Re: [R] An "R is slow"-article

2008-01-09 Thread Marc Schwartz
Barry Rowlingson wrote:
> Gustaf Rydevik wrote:
>> Hi all,
>>
>> Reading the wikipedia page on R, I stumbled across the following:
>> http://fluff.info/blog/arch/0172.htm
>>
>> It does seem interesting that the C execution is that much slower from
>> R than from a native C program. Could any of the more technically
>> knowledgeable people explain why this is so?
> 
>   I don't think it is. He's comparing some C code with calling 
> fisher.test() from R, which he claims does 'nothing but call C code over 
> and over'. Wrong. It checks its arguments in R, it checks for multiple 
> arguments, it does all sorts of goodness before finally calling 
> .C("fexact"). And then it does even more things. Confidence intervals, 
> odds ratios, p-values and so on.
> 
>   He needs to re-run his tests but instead of calling fisher.test() he 
> should prepare the data and call .C("fexact",...) directly.
> 
>> The author also have some thought-provoking opinions on R being
>> no-good and that you should write everything in C instead (mainly
>> because R is slow and too good at graphics, encouraging data
>> snooping). See  http://fluff.info/blog/arch/0041.htm
> 
>   And of course C is good at buffer overflows and memory leaks and 
> spending ages compiling when you really just want to do fisher.test(foo) 
> and have done with it.
> 
>   He says: "I used to have a simulation written in R calling compiled C 
> that took overnight to process 100 agents, but now that it's all in C 
> simulations with 9,000 agents run in forty minutes. Don't risk it--learn 
> to do statistical computing in C today!". Fine, but I imagine his R code 
> was created much quicker than the C code. R is quicker to write, and 
> once you have established that your code is running too slow for you, 
> then you optimise. By that point you've hopefully debugged your 
> algorithm and spotted all the nasty traps that would have tied you up in 
> the C debugger for a week. You then rewrite in pure C for speed, and you 
> of course have a set of test cases generated from R to verify your C is 
> doing the same as your R. Win win.
> 
>   He claims to be an economist but clearly doesn't recognise the economy 
> of rapid development...
> 
> Barry

If support list activity is any surrogate measure of the success of his
arguments, that there are 7 subscribers and only 2 posts (both by the
same person and without a reply from the application author) on the
Apophenia e-mail lists at:

  https://sourceforge.net/mail/?group_id=130901

one would hypothesize that he has been less than persuasive...

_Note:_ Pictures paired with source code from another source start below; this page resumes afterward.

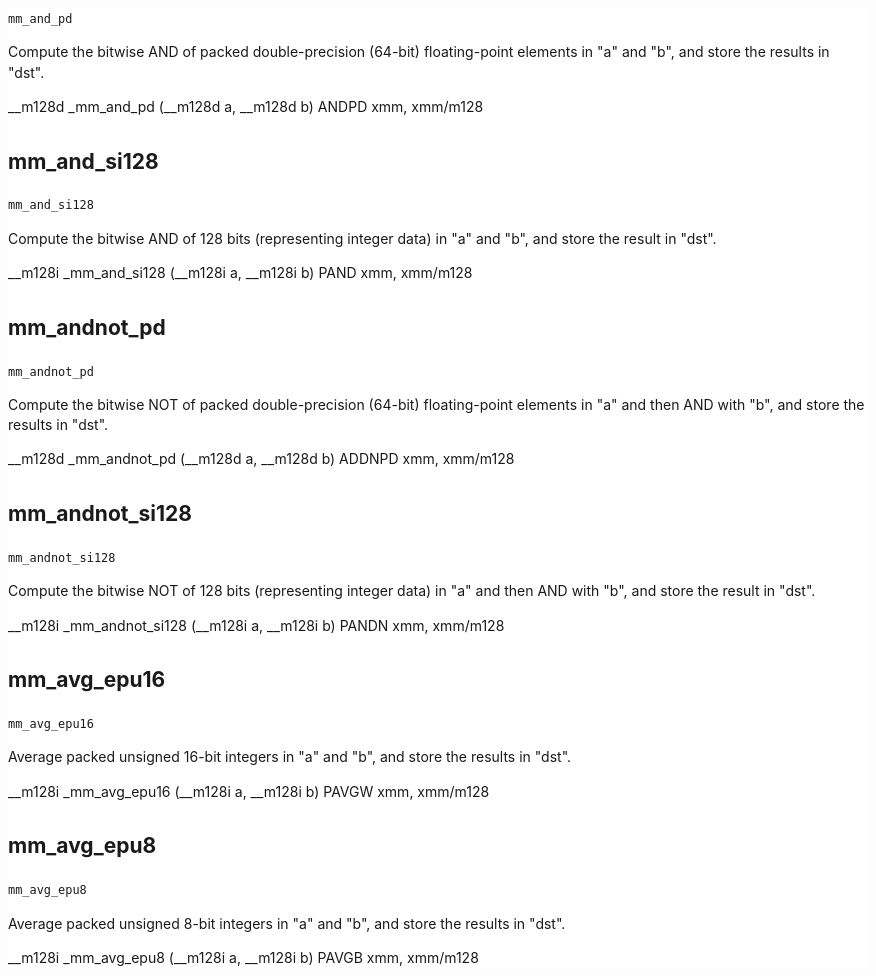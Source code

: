 `mm_and_pd`

Compute the bitwise AND of packed double-precision (64-bit) floating-point elements in "a" and "b", and store the results in "dst".

__m128d _mm_and_pd (__m128d a, __m128d b)
ANDPD xmm, xmm/m128

## mm_and_si128

`mm_and_si128`

Compute the bitwise AND of 128 bits (representing integer data) in "a" and "b", and store the result in "dst".

__m128i _mm_and_si128 (__m128i a,  __m128i b)
PAND xmm, xmm/m128

## mm_andnot_pd

`mm_andnot_pd`

Compute the bitwise NOT of packed double-precision (64-bit) floating-point elements in "a" and then AND with "b", and store the results in "dst".

__m128d _mm_andnot_pd (__m128d a, __m128d b)
ADDNPD xmm, xmm/m128

## mm_andnot_si128

`mm_andnot_si128`

Compute the bitwise NOT of 128 bits (representing integer data) in "a" and then AND with "b", and store the result in "dst".

__m128i _mm_andnot_si128 (__m128i a,  __m128i b)
PANDN xmm, xmm/m128

## mm_avg_epu16

`mm_avg_epu16`

Average packed unsigned 16-bit integers in "a" and "b", and store the results in "dst".

__m128i _mm_avg_epu16 (__m128i a,  __m128i b)
PAVGW xmm, xmm/m128

## mm_avg_epu8

`mm_avg_epu8`

Average packed unsigned 8-bit integers in "a" and "b", and store the results in "dst".

__m128i _mm_avg_epu8 (__m128i a,  __m128i b)
PAVGB xmm, xmm/m128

What color is the sky in his world?

;-)

Regards,

Marc Schwartz

__
R-help@r-project.org mailing list
https://stat.ethz.ch/mailman/listinfo/r-help
PLEASE do read the posting guide http://www.R-project.org/posting-guide.html
and provide commented, minimal, self-contained, reproducible code.


Re: [R] An "R is slow"-article

2008-01-09 Thread Paul Gilbert

Gustaf Rydevik wrote:
> Hi all,
> 
> Reading the wikipedia page on R, I stumbled across the following:
> http://fluff.info/blog/arch/0172.htm
> 
There are certainly situations where one would want to consider faster 
solutions than interpreted languages but, having been through these 
arguments a few times over the years, here are a few things you might 
consider:

1/ How much is your time worth, how much does the computer time cost, 
and how much does a faster computer cost when you start writing your code?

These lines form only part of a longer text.